ESR11 - Innate immune sensing and restriction of Varicella zoster virus

University of Oxford, UK


Student: Jonny Hertzog, Ph.D. fellow

Supervisor: Prof. Jan Rehwinkel, Ph.D.




Varicella-Zoster Virus (VZV), or Human Herpes Virus 3, is an important human pathogen associated with the clinical presentations Varicella (chicken pox) and Zoster (shingles). In the pre-vaccine era, virtually every individual got infected with VZV during childhood presenting as Chicken pox. Primary infection generates life-long immunity against subsequent infections; the same is achieved by the attenuated live virus vaccine. The virus, however, establishes latency in peripheral ganglia. Reactivation due to immunosuppression or declining immune surveillance in older individuals can lead to the occurrence of shingles. The associated morbidity can be severe and irreparable. Furthermore, VZV is part of a group of pathogens that can damage the developing fetus (congenital VZV syndrome). Primary or secondary VZV infections can also lead to life-threatening complications, such as herpes encephalitis.

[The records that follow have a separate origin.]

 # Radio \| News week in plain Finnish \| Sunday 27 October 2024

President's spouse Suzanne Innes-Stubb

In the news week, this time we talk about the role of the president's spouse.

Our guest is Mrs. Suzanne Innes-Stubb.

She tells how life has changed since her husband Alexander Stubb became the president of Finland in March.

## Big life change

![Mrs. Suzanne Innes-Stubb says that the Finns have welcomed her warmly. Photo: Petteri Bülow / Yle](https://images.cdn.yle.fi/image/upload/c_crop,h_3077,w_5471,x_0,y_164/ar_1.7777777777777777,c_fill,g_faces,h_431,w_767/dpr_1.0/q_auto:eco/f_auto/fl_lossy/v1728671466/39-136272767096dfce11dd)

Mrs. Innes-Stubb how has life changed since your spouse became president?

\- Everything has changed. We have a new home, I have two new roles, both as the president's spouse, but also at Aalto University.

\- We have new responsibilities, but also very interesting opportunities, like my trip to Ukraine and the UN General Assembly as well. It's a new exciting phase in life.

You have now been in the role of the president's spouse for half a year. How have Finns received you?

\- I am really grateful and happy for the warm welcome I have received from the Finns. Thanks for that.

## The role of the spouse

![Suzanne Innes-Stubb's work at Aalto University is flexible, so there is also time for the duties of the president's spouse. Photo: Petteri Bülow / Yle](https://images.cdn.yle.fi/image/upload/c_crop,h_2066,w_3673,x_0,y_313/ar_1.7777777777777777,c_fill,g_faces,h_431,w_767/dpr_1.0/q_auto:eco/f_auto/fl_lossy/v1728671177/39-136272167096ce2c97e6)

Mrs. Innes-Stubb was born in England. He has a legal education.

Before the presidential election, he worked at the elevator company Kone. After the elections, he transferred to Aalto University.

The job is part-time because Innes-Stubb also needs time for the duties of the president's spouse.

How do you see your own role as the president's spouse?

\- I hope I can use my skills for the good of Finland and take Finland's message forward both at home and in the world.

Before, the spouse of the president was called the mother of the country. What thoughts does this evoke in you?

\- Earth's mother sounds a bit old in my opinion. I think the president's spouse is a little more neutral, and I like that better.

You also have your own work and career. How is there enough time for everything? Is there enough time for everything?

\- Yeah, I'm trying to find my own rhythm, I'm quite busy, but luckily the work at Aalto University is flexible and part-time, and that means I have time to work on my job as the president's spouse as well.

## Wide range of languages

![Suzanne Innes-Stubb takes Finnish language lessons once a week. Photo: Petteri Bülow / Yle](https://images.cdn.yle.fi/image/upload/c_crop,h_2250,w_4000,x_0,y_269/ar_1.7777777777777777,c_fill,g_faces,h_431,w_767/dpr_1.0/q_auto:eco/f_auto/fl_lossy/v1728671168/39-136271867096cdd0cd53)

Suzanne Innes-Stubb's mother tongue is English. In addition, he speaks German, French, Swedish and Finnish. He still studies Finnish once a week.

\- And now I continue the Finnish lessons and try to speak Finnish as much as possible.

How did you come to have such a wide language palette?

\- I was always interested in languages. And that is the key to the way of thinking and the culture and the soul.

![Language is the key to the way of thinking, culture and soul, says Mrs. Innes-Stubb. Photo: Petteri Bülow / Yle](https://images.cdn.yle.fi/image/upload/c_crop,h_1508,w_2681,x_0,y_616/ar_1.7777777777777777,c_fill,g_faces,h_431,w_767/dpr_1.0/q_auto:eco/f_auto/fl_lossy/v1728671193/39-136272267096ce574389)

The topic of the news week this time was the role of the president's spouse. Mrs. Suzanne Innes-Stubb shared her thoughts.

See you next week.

The clinical features of VZV infection are well described, and a vaccine is licensed for the prevention of chicken pox and shingles. The molecular virology and immunology of VZV, however, remain poorly defined. For an organism to be able to mount an immune response against any pathogen, recognition of infection is crucial. In this project, we aim to characterise the innate immune sensors that recognise infection with VZV. We furthermore want to identify viral proteins that modulate and/or antagonise the innate immune response to VZV. By identifying cellular interaction partners of these proteins, we aim to elaborate on their function as cellular restriction factors.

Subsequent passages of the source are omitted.